Know your personality when choosing a career in surgery

By December 14, 2008 July 29th, 2016 Uncategorized
I knew the moment that I wanted to become a doctor, I also wanted to be a surgeon. This was not because I thought it was “cool or fun,” or that I like played the game “operation” when I was a kid, but because I knew that my personality and values matched this profession: I liked working with my hands, the idea of “healing patients with my hands,” and requiring technical precision to produce results. I was impatient, and wanted to see the results of my work immediately, not months or years later. I knew the moment that I tied my first knot around a blood vessel, cut out a cancer on the body, and fixed a broken bone, that this was the greatest profession in the world. Every time I stepped foot in the operating room, there was a reaffirming moment or experience that made me certain that surgery was the right field for me.

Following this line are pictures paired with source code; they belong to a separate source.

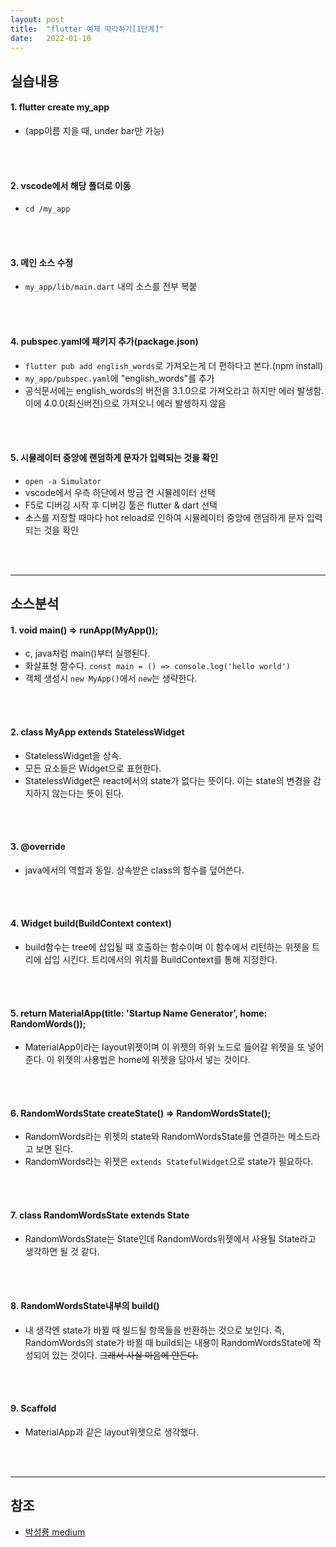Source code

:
 ```yaml
---
layout: post
title:  "flutter 예제 따라하기[1단계]"
date:   2022-01-10
---
```

## 실습내용
#### 1. flutter create my_app
- (app이름 지을 때, under bar만 가능)
<br />
<br />

#### 2. vscode에서 해당 폴더로 이동 
- `cd /my_app`
<br />
<br />

#### 3. 메인 소스 수정
- `my_app/lib/main.dart` 내의 소스를 전부 복붙
<br />
<br />

#### 4. pubspec.yaml에 패키지 추가(package.json)
- `flutter pub add english_words`로 가져오는게 더 편하다고 본다.(npm install)
- `my_app/pubspec.yaml`에 "english_words"를 추가
- 공식문서에는 english_words의 버전을 3.1.0으로 가져오라고 하지만 에러 발생함. 이에 4.0.0(최신버전)으로 가져오니 에러 발생하지 않음
<br />
<br />

#### 5. 시뮬레이터 중앙에 랜덤하게 문자가 입력되는 것을 확인
- `open -a Simulator`
- vscode에서 우측 하단에서 방금 켠 시뮬레이터 선택
- F5로 디버깅 시작 후 디버깅 툴은 flutter & dart 선택
- 소스를 저장할 때마다 hot reload로 인하여 시뮬레이터 중앙에 랜덤하게 문자 입력되는 것을 확인
<br />
<br />
<hr />

## 소스분석
#### 1. void main() => runApp(MyApp());
- c, java처럼 main()부터 실행된다.
- 화살표형 함수다. `const main = () => console.log('hello world')`
- 객체 생성시 `new MyApp()`에서 `new`는 생략한다.
<br />
<br />

#### 2. class MyApp extends StatelessWidget
- StatelessWidget을 상속.
- 모든 요소들은 Widget으로 표현한다.
- StatelessWidget은 react에서의 state가 없다는 뜻이다. 이는 state의 변경을 감지하지 않는다는 뜻이 된다.
<br />
<br />

#### 3. @override
- java에서의 역할과 동일. 상속받은 class의 함수를 덮어쓴다.
<br />
<br />

#### 4. Widget build(BuildContext context)
- build함수는 tree에 삽입될 때 호출하는 함수이며 이 함수에서 리턴하는 위젯을 트리에 삽입 시킨다. 트리에서의 위치를 BuildContext를 통해 지정한다.
<br />
<br />

#### 5. return MaterialApp(title: 'Startup Name Generator', home: RandomWords());
- MaterialApp이라는 layout위젯이며 이 위젯의 하위 노드로 들어갈 위젯을 또 넣어준다. 이 위젯의 사용법은 home에 위젯을 담아서 넣는 것이다.
<br />
<br />

#### 6. RandomWordsState createState() => RandomWordsState();
- RandomWords라는 위젯의 state와 RandomWordsState를 연결하는 메소드라고 보면 된다.
- RandomWords라는 위젯은 `extends StatefulWidget`으로 state가 필요하다.
<br />
<br />

#### 7. class RandomWordsState extends State<RandomWords>
- RandomWordsState는 State인데 RandomWords위젯에서 사용될 State라고 생각하면 될 것 같다.
<br />
<br />

#### 8. RandomWordsState내부의 build()
- 내 생각엔 state가 바뀔 때 빌드될 항목들을 반환하는 것으로 보인다. 즉, RandomWords의 state가 바뀔 때 build되는 내용이 RandomWordsState에 작성되어 있는 것이다. ~~그래서 사실 마음에 안든다.~~
<br />
<br />

#### 9. Scaffold
- MaterialApp과 같은 layout위젯으로 생각했다.
<br />
<br />
<hr />

## 참조
- [박성룡 medium](https://pks2974.medium.com/flutter-%EA%B0%84%EB%8B%A8-%EC%A0%95%EB%A6%AC%ED%95%98%EA%B8%B0-9532e16aff57)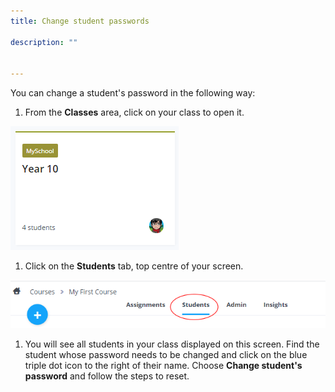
 ```yaml
---
title: Change student passwords

description: ""


---
```


You can change a student's password in the following way:

1. From the **Classes** area, click on your class to open it.

![authtoken](/img/manage_classes/year_10_class.png)

1. Click on the **Students** tab, top centre of your screen.

![authtoken](/img/manage_classes/students_tab.png)

1. You will see all students in your class displayed on this screen. Find the student whose password needs to be changed and click on the blue triple dot icon to the right of their name. Choose **Change student's password** and follow the steps to reset.
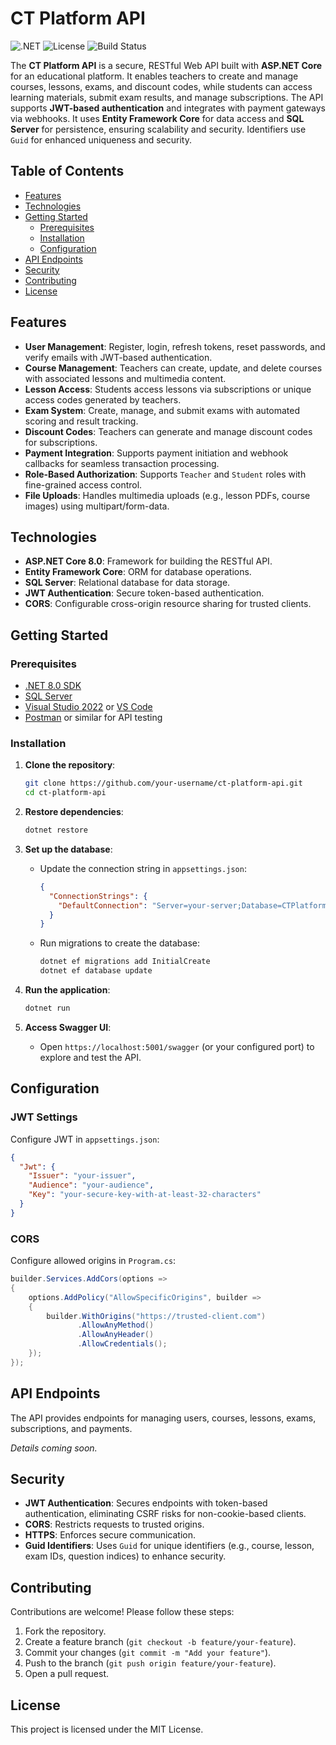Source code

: # CT Platform API

![.NET](https://img.shields.io/badge/.NET-8.0-blueviolet)
![License](https://img.shields.io/badge/license-MIT-green)
![Build Status](https://img.shields.io/badge/build-passing-brightgreen)

The **CT Platform API** is a secure, RESTful Web API built with **ASP.NET Core** for an educational platform. It enables teachers to create and manage courses, lessons, exams, and discount codes, while students can access learning materials, submit exam results, and manage subscriptions. The API supports **JWT-based authentication** and integrates with payment gateways via webhooks. It uses **Entity Framework Core** for data access and **SQL Server** for persistence, ensuring scalability and security. Identifiers use `Guid` for enhanced uniqueness and security.

## Table of Contents

- [Features](#features)
- [Technologies](#technologies)
- [Getting Started](#getting-started)
  - [Prerequisites](#prerequisites)
  - [Installation](#installation)
  - [Configuration](#configuration)
- [API Endpoints](#api-endpoints)
- [Security](#security)
- [Contributing](#contributing)
- [License](#license)

## Features

- **User Management**: Register, login, refresh tokens, reset passwords, and verify emails with JWT-based authentication.
- **Course Management**: Teachers can create, update, and delete courses with associated lessons and multimedia content.
- **Lesson Access**: Students access lessons via subscriptions or unique access codes generated by teachers.
- **Exam System**: Create, manage, and submit exams with automated scoring and result tracking.
- **Discount Codes**: Teachers can generate and manage discount codes for subscriptions.
- **Payment Integration**: Supports payment initiation and webhook callbacks for seamless transaction processing.
- **Role-Based Authorization**: Supports `Teacher` and `Student` roles with fine-grained access control.
- **File Uploads**: Handles multimedia uploads (e.g., lesson PDFs, course images) using multipart/form-data.

## Technologies

- **ASP.NET Core 8.0**: Framework for building the RESTful API.
- **Entity Framework Core**: ORM for database operations.
- **SQL Server**: Relational database for data storage.
- **JWT Authentication**: Secure token-based authentication.
- **CORS**: Configurable cross-origin resource sharing for trusted clients.

## Getting Started

### Prerequisites

- [.NET 8.0 SDK](https://dotnet.microsoft.com/download/dotnet/8.0)
- [SQL Server](https://www.microsoft.com/en-us/sql-server/sql-server-downloads)
- [Visual Studio 2022](https://visualstudio.microsoft.com/) or [VS Code](https://code.visualstudio.com/)
- [Postman](https://www.postman.com/) or similar for API testing

### Installation

1. **Clone the repository**:
   ```bash
   git clone https://github.com/your-username/ct-platform-api.git
   cd ct-platform-api
   ```

2. **Restore dependencies**:
   ```bash
   dotnet restore
   ```

3. **Set up the database**:
   - Update the connection string in `appsettings.json`:
     ```json
     {
       "ConnectionStrings": {
         "DefaultConnection": "Server=your-server;Database=CTPlatformDb;Trusted_Connection=True;TrustServerCertificate=True;"
       }
     }
     ```
   - Run migrations to create the database:
     ```bash
     dotnet ef migrations add InitialCreate
     dotnet ef database update
     ```

4. **Run the application**:
   ```bash
   dotnet run
   ```

5. **Access Swagger UI**:
   - Open `https://localhost:5001/swagger` (or your configured port) to explore and test the API.

## Configuration

### JWT Settings
Configure JWT in `appsettings.json`:
```json
{
  "Jwt": {
    "Issuer": "your-issuer",
    "Audience": "your-audience",
    "Key": "your-secure-key-with-at-least-32-characters"
  }
}
```

### CORS
Configure allowed origins in `Program.cs`:
```csharp
builder.Services.AddCors(options =>
{
    options.AddPolicy("AllowSpecificOrigins", builder =>
    {
        builder.WithOrigins("https://trusted-client.com")
               .AllowAnyMethod()
               .AllowAnyHeader()
               .AllowCredentials();
    });
});
```

## API Endpoints
The API provides endpoints for managing users, courses, lessons, exams, subscriptions, and payments.

*Details coming soon.*

## Security
- **JWT Authentication**: Secures endpoints with token-based authentication, eliminating CSRF risks for non-cookie-based clients.
- **CORS**: Restricts requests to trusted origins.
- **HTTPS**: Enforces secure communication.
- **Guid Identifiers**: Uses `Guid` for unique identifiers (e.g., course, lesson, exam IDs, question indices) to enhance security.

## Contributing
Contributions are welcome! Please follow these steps:

1. Fork the repository.
2. Create a feature branch (`git checkout -b feature/your-feature`).
3. Commit your changes (`git commit -m "Add your feature"`).
4. Push to the branch (`git push origin feature/your-feature`).
5. Open a pull request.

## License
This project is licensed under the MIT License.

Understanding your own personality and values will go a long way in determining your fit and longevity in plastic surgery. Surgical training is long and gruelling (between 6-10 years), and plastic surgery training is not a “walk in the park.” If you think that the years of training in plastic surgery will be centered around “boob jobs and liposuction,” you will be sorely disappointed. Try thinking of days in the burn intensive care unit managing the sickest of patients, 100 degree operating rooms reconstructing a burned child, 10 hour operations reconstructing a mangled face or limb, being wallowed up by the odor of a necrotizing infection, then going home to prepare a power point lecture on a topic you know little about, and giving that lecture to your peers and attendings who will criticize your work–then getting up at 5am to round on your patients to start the cycle all over.

I have seen many in surgery who quit in the middle of training because the surgical lifestyle does not fit their life. When you choose the road to become a surgeon, you need to know your personality, values, and motivators. If you cannot love the operating room like you love your own home, then you need to think twice about embarking on this journey. For those who can, there is an infinitely bright future in this field for you.